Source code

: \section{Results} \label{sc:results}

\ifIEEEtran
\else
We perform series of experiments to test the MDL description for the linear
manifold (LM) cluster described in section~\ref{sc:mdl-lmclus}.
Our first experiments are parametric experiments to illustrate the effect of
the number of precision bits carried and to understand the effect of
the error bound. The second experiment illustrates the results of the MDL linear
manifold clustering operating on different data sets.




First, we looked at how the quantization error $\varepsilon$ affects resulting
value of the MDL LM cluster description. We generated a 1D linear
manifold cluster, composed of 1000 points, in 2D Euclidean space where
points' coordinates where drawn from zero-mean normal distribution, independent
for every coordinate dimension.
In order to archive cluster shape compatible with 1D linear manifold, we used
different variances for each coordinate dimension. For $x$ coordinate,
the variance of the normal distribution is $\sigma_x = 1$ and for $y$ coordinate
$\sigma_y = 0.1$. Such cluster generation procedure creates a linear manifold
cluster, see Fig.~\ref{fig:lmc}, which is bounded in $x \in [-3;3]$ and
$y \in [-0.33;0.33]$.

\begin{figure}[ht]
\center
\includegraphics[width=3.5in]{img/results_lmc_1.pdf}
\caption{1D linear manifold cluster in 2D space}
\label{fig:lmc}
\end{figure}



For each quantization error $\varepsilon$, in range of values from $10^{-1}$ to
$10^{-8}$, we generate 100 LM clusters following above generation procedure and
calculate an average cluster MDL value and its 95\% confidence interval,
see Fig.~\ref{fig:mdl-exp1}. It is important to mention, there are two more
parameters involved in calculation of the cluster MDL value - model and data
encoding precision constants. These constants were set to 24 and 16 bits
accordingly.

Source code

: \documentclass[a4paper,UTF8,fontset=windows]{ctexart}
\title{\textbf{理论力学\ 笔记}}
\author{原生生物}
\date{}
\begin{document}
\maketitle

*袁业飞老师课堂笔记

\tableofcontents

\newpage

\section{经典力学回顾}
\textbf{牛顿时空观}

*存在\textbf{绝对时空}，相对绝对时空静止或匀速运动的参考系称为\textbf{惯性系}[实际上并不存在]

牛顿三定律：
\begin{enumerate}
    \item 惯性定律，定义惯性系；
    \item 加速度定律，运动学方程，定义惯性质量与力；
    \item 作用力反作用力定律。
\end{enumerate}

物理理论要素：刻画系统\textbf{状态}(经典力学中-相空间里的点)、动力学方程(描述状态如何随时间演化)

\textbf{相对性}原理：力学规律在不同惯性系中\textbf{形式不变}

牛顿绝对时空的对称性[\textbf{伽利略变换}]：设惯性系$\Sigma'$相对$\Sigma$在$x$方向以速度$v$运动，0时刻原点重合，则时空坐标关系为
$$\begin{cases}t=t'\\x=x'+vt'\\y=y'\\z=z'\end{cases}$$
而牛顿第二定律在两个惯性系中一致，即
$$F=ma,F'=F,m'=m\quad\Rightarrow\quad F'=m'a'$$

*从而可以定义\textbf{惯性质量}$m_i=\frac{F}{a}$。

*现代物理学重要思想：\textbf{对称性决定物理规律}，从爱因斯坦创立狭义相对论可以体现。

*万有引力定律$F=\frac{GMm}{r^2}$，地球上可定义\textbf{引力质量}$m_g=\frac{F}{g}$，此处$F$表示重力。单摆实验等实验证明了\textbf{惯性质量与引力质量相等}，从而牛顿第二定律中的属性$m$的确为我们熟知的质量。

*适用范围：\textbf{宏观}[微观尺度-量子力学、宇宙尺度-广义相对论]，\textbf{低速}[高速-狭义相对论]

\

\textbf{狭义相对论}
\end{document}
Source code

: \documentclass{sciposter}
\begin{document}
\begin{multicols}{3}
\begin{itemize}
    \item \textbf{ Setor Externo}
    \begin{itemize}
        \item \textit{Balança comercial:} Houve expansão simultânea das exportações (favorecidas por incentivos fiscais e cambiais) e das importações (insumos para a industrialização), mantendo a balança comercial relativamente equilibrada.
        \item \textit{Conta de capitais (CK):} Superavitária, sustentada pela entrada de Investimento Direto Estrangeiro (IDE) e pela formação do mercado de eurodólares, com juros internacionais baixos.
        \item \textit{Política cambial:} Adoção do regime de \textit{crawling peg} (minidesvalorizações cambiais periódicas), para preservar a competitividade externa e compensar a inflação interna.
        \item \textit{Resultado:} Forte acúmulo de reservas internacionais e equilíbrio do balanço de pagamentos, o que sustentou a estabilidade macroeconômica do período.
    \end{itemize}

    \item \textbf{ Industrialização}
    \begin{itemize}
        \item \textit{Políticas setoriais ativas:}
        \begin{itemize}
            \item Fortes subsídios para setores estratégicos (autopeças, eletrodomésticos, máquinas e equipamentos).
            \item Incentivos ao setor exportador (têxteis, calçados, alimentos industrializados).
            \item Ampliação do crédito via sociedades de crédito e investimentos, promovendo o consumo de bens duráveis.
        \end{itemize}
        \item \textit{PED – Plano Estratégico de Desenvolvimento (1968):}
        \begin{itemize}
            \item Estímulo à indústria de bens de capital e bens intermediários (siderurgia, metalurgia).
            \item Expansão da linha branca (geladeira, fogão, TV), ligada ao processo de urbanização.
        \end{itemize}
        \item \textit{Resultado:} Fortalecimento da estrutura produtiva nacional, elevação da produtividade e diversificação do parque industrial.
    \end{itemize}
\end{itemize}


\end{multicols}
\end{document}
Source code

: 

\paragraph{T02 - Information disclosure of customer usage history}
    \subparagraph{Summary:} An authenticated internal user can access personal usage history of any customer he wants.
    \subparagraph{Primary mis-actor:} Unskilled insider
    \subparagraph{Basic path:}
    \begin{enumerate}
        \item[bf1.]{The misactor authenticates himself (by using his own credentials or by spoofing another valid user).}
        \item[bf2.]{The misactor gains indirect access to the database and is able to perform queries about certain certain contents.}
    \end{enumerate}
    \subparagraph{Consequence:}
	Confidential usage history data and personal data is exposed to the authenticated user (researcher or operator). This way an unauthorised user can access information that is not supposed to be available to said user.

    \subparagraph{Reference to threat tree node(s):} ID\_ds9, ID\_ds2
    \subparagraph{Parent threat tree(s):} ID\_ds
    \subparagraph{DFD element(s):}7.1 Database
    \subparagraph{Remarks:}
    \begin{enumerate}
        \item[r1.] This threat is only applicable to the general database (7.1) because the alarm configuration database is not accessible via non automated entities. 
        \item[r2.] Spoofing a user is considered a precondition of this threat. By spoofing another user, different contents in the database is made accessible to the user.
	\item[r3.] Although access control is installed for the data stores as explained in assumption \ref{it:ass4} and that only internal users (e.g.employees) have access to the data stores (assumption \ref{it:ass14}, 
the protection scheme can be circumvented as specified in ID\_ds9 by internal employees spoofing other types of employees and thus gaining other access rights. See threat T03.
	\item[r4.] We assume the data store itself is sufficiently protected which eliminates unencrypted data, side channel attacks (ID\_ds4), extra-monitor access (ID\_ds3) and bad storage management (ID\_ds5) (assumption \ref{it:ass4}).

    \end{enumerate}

• • • •

**EXERCISE BRIEF:**
Line by line, repeat the data exactly.

**SOLUTION BELOW:**
Source code

: \section{Results} \label{sc:results}

\ifIEEEtran
\else
We perform series of experiments to test the MDL description for the linear
manifold (LM) cluster described in section~\ref{sc:mdl-lmclus}.
Our first experiments are parametric experiments to illustrate the effect of
the number of precision bits carried and to understand the effect of
the error bound. The second experiment illustrates the results of the MDL linear
manifold clustering operating on different data sets.




First, we looked at how the quantization error $\varepsilon$ affects resulting
value of the MDL LM cluster description. We generated a 1D linear
manifold cluster, composed of 1000 points, in 2D Euclidean space where
points' coordinates where drawn from zero-mean normal distribution, independent
for every coordinate dimension.
In order to archive cluster shape compatible with 1D linear manifold, we used
different variances for each coordinate dimension. For $x$ coordinate,
the variance of the normal distribution is $\sigma_x = 1$ and for $y$ coordinate
$\sigma_y = 0.1$. Such cluster generation procedure creates a linear manifold
cluster, see Fig.~\ref{fig:lmc}, which is bounded in $x \in [-3;3]$ and
$y \in [-0.33;0.33]$.

\begin{figure}[ht]
\center
\includegraphics[width=3.5in]{img/results_lmc_1.pdf}
\caption{1D linear manifold cluster in 2D space}
\label{fig:lmc}
\end{figure}



For each quantization error $\varepsilon$, in range of values from $10^{-1}$ to
$10^{-8}$, we generate 100 LM clusters following above generation procedure and
calculate an average cluster MDL value and its 95\% confidence interval,
see Fig.~\ref{fig:mdl-exp1}. It is important to mention, there are two more
parameters involved in calculation of the cluster MDL value - model and data
encoding precision constants. These constants were set to 24 and 16 bits
accordingly.

Source code

: \documentclass[a4paper,UTF8,fontset=windows]{ctexart}
\title{\textbf{理论力学\ 笔记}}
\author{原生生物}
\date{}
\begin{document}
\maketitle

*袁业飞老师课堂笔记

\tableofcontents

\newpage

\section{经典力学回顾}
\textbf{牛顿时空观}

*存在\textbf{绝对时空}，相对绝对时空静止或匀速运动的参考系称为\textbf{惯性系}[实际上并不存在]

牛顿三定律：
\begin{enumerate}
    \item 惯性定律，定义惯性系；
    \item 加速度定律，运动学方程，定义惯性质量与力；
    \item 作用力反作用力定律。
\end{enumerate}

物理理论要素：刻画系统\textbf{状态}(经典力学中-相空间里的点)、动力学方程(描述状态如何随时间演化)

\textbf{相对性}原理：力学规律在不同惯性系中\textbf{形式不变}

牛顿绝对时空的对称性[\textbf{伽利略变换}]：设惯性系$\Sigma'$相对$\Sigma$在$x$方向以速度$v$运动，0时刻原点重合，则时空坐标关系为
$$\begin{cases}t=t'\\x=x'+vt'\\y=y'\\z=z'\end{cases}$$
而牛顿第二定律在两个惯性系中一致，即
$$F=ma,F'=F,m'=m\quad\Rightarrow\quad F'=m'a'$$

*从而可以定义\textbf{惯性质量}$m_i=\frac{F}{a}$。

*现代物理学重要思想：\textbf{对称性决定物理规律}，从爱因斯坦创立狭义相对论可以体现。

*万有引力定律$F=\frac{GMm}{r^2}$，地球上可定义\textbf{引力质量}$m_g=\frac{F}{g}$，此处$F$表示重力。单摆实验等实验证明了\textbf{惯性质量与引力质量相等}，从而牛顿第二定律中的属性$m$的确为我们熟知的质量。

*适用范围：\textbf{宏观}[微观尺度-量子力学、宇宙尺度-广义相对论]，\textbf{低速}[高速-狭义相对论]

\

\textbf{狭义相对论}
\end{document}
Source code

: \documentclass{sciposter}
\begin{document}
\begin{multicols}{3}
\begin{itemize}
    \item \textbf{ Setor Externo}
    \begin{itemize}
        \item \textit{Balança comercial:} Houve expansão simultânea das exportações (favorecidas por incentivos fiscais e cambiais) e das importações (insumos para a industrialização), mantendo a balança comercial relativamente equilibrada.
        \item \textit{Conta de capitais (CK):} Superavitária, sustentada pela entrada de Investimento Direto Estrangeiro (IDE) e pela formação do mercado de eurodólares, com juros internacionais baixos.
        \item \textit{Política cambial:} Adoção do regime de \textit{crawling peg} (minidesvalorizações cambiais periódicas), para preservar a competitividade externa e compensar a inflação interna.
        \item \textit{Resultado:} Forte acúmulo de reservas internacionais e equilíbrio do balanço de pagamentos, o que sustentou a estabilidade macroeconômica do período.
    \end{itemize}

    \item \textbf{ Industrialização}
    \begin{itemize}
        \item \textit{Políticas setoriais ativas:}
        \begin{itemize}
            \item Fortes subsídios para setores estratégicos (autopeças, eletrodomésticos, máquinas e equipamentos).
            \item Incentivos ao setor exportador (têxteis, calçados, alimentos industrializados).
            \item Ampliação do crédito via sociedades de crédito e investimentos, promovendo o consumo de bens duráveis.
        \end{itemize}
        \item \textit{PED – Plano Estratégico de Desenvolvimento (1968):}
        \begin{itemize}
            \item Estímulo à indústria de bens de capital e bens intermediários (siderurgia, metalurgia).
            \item Expansão da linha branca (geladeira, fogão, TV), ligada ao processo de urbanização.
        \end{itemize}
        \item \textit{Resultado:} Fortalecimento da estrutura produtiva nacional, elevação da produtividade e diversificação do parque industrial.
    \end{itemize}
\end{itemize}


\end{multicols}
\end{document}
Source code

: 

\paragraph{T02 - Information disclosure of customer usage history}
    \subparagraph{Summary:} An authenticated internal user can access personal usage history of any customer he wants.
    \subparagraph{Primary mis-actor:} Unskilled insider
    \subparagraph{Basic path:}
    \begin{enumerate}
        \item[bf1.]{The misactor authenticates himself (by using his own credentials or by spoofing another valid user).}
        \item[bf2.]{The misactor gains indirect access to the database and is able to perform queries about certain certain contents.}
    \end{enumerate}
    \subparagraph{Consequence:}
	Confidential usage history data and personal data is exposed to the authenticated user (researcher or operator). This way an unauthorised user can access information that is not supposed to be available to said user.

    \subparagraph{Reference to threat tree node(s):} ID\_ds9, ID\_ds2
    \subparagraph{Parent threat tree(s):} ID\_ds
    \subparagraph{DFD element(s):}7.1 Database
    \subparagraph{Remarks:}
    \begin{enumerate}
        \item[r1.] This threat is only applicable to the general database (7.1) because the alarm configuration database is not accessible via non automated entities. 
        \item[r2.] Spoofing a user is considered a precondition of this threat. By spoofing another user, different contents in the database is made accessible to the user.
	\item[r3.] Although access control is installed for the data stores as explained in assumption \ref{it:ass4} and that only internal users (e.g.employees) have access to the data stores (assumption \ref{it:ass14}, 
the protection scheme can be circumvented as specified in ID\_ds9 by internal employees spoofing other types of employees and thus gaining other access rights. See threat T03.
	\item[r4.] We assume the data store itself is sufficiently protected which eliminates unencrypted data, side channel attacks (ID\_ds4), extra-monitor access (ID\_ds3) and bad storage management (ID\_ds5) (assumption \ref{it:ass4}).

    \end{enumerate}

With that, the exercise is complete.